Aim of the task: Below is a set of entries; give all of them again exactly.
_ _ _ _ _
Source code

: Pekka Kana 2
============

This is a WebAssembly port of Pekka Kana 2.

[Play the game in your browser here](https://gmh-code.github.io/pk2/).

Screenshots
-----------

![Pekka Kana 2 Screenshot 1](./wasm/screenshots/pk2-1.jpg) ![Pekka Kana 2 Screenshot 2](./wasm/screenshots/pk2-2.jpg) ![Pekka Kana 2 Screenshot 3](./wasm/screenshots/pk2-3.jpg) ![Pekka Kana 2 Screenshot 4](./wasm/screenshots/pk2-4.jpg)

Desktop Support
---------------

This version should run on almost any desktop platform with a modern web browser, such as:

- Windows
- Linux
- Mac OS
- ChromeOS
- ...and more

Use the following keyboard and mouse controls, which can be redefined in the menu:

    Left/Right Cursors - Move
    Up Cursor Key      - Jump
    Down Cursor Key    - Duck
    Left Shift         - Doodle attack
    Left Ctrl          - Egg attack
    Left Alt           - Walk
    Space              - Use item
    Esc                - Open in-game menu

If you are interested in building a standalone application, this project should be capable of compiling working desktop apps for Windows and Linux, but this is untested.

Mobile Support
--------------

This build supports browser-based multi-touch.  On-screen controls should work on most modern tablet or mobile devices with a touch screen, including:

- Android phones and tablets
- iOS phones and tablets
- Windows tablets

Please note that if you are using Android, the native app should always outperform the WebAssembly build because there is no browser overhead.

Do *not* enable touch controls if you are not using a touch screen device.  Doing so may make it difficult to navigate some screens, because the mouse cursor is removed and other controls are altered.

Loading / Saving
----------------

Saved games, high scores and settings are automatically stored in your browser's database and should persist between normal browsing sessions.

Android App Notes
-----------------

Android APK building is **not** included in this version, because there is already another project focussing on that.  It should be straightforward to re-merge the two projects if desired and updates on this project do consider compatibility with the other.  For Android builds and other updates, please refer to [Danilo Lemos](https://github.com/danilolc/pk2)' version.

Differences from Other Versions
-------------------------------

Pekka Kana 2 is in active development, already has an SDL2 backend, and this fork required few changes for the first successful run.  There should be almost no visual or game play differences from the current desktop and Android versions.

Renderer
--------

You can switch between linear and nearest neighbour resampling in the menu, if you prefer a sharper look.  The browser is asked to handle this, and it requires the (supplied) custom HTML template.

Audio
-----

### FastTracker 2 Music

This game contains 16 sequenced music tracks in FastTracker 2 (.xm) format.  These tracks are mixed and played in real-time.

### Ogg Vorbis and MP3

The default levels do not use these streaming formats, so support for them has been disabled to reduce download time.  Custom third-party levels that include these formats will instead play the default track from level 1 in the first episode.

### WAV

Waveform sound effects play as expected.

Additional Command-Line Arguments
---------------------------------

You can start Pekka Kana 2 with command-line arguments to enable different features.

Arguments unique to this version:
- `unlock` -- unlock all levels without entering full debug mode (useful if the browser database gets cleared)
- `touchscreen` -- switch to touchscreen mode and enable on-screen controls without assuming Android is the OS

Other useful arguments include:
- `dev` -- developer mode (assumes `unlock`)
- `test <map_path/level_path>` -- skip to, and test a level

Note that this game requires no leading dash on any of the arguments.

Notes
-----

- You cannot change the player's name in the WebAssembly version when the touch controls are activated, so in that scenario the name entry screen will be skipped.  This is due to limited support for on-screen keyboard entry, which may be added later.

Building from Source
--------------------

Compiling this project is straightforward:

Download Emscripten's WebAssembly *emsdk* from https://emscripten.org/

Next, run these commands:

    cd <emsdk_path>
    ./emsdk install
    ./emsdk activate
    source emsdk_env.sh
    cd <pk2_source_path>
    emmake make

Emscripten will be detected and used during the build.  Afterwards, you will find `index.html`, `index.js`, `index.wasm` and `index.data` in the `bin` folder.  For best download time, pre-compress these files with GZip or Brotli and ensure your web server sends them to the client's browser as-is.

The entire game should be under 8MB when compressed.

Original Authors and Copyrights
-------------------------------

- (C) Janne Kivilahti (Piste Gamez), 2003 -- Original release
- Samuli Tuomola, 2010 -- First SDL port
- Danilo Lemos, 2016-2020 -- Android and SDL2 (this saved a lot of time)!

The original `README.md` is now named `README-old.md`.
_ _ _ _ _
Exercise solution:
Source code

: Pekka Kana 2
============

This is a WebAssembly port of Pekka Kana 2.

[Play the game in your browser here](https://gmh-code.github.io/pk2/).

Screenshots
-----------

![Pekka Kana 2 Screenshot 1](./wasm/screenshots/pk2-1.jpg) ![Pekka Kana 2 Screenshot 2](./wasm/screenshots/pk2-2.jpg) ![Pekka Kana 2 Screenshot 3](./wasm/screenshots/pk2-3.jpg) ![Pekka Kana 2 Screenshot 4](./wasm/screenshots/pk2-4.jpg)

Desktop Support
---------------

This version should run on almost any desktop platform with a modern web browser, such as:

- Windows
- Linux
- Mac OS
- ChromeOS
- ...and more

Use the following keyboard and mouse controls, which can be redefined in the menu:

    Left/Right Cursors - Move
    Up Cursor Key      - Jump
    Down Cursor Key    - Duck
    Left Shift         - Doodle attack
    Left Ctrl          - Egg attack
    Left Alt           - Walk
    Space              - Use item
    Esc                - Open in-game menu

If you are interested in building a standalone application, this project should be capable of compiling working desktop apps for Windows and Linux, but this is untested.

Mobile Support
--------------

This build supports browser-based multi-touch.  On-screen controls should work on most modern tablet or mobile devices with a touch screen, including:

- Android phones and tablets
- iOS phones and tablets
- Windows tablets

Please note that if you are using Android, the native app should always outperform the WebAssembly build because there is no browser overhead.

Do *not* enable touch controls if you are not using a touch screen device.  Doing so may make it difficult to navigate some screens, because the mouse cursor is removed and other controls are altered.

Loading / Saving
----------------

Saved games, high scores and settings are automatically stored in your browser's database and should persist between normal browsing sessions.

Android App Notes
-----------------

Android APK building is **not** included in this version, because there is already another project focussing on that.  It should be straightforward to re-merge the two projects if desired and updates on this project do consider compatibility with the other.  For Android builds and other updates, please refer to [Danilo Lemos](https://github.com/danilolc/pk2)' version.

Differences from Other Versions
-------------------------------

Pekka Kana 2 is in active development, already has an SDL2 backend, and this fork required few changes for the first successful run.  There should be almost no visual or game play differences from the current desktop and Android versions.

Renderer
--------

You can switch between linear and nearest neighbour resampling in the menu, if you prefer a sharper look.  The browser is asked to handle this, and it requires the (supplied) custom HTML template.

Audio
-----

### FastTracker 2 Music

This game contains 16 sequenced music tracks in FastTracker 2 (.xm) format.  These tracks are mixed and played in real-time.

### Ogg Vorbis and MP3

The default levels do not use these streaming formats, so support for them has been disabled to reduce download time.  Custom third-party levels that include these formats will instead play the default track from level 1 in the first episode.

### WAV

Waveform sound effects play as expected.

Additional Command-Line Arguments
---------------------------------

You can start Pekka Kana 2 with command-line arguments to enable different features.

Arguments unique to this version:
- `unlock` -- unlock all levels without entering full debug mode (useful if the browser database gets cleared)
- `touchscreen` -- switch to touchscreen mode and enable on-screen controls without assuming Android is the OS

Other useful arguments include:
- `dev` -- developer mode (assumes `unlock`)
- `test <map_path/level_path>` -- skip to, and test a level

Note that this game requires no leading dash on any of the arguments.

Notes
-----

- You cannot change the player's name in the WebAssembly version when the touch controls are activated, so in that scenario the name entry screen will be skipped.  This is due to limited support for on-screen keyboard entry, which may be added later.

Building from Source
--------------------

Compiling this project is straightforward:

Download Emscripten's WebAssembly *emsdk* from https://emscripten.org/

Next, run these commands:

    cd <emsdk_path>
    ./emsdk install
    ./emsdk activate
    source emsdk_env.sh
    cd <pk2_source_path>
    emmake make

Emscripten will be detected and used during the build.  Afterwards, you will find `index.html`, `index.js`, `index.wasm` and `index.data` in the `bin` folder.  For best download time, pre-compress these files with GZip or Brotli and ensure your web server sends them to the client's browser as-is.

The entire game should be under 8MB when compressed.

Original Authors and Copyrights
-------------------------------

- (C) Janne Kivilahti (Piste Gamez), 2003 -- Original release
- Samuli Tuomola, 2010 -- First SDL port
- Danilo Lemos, 2016-2020 -- Android and SDL2 (this saved a lot of time)!

The original `README.md` is now named `README-old.md`.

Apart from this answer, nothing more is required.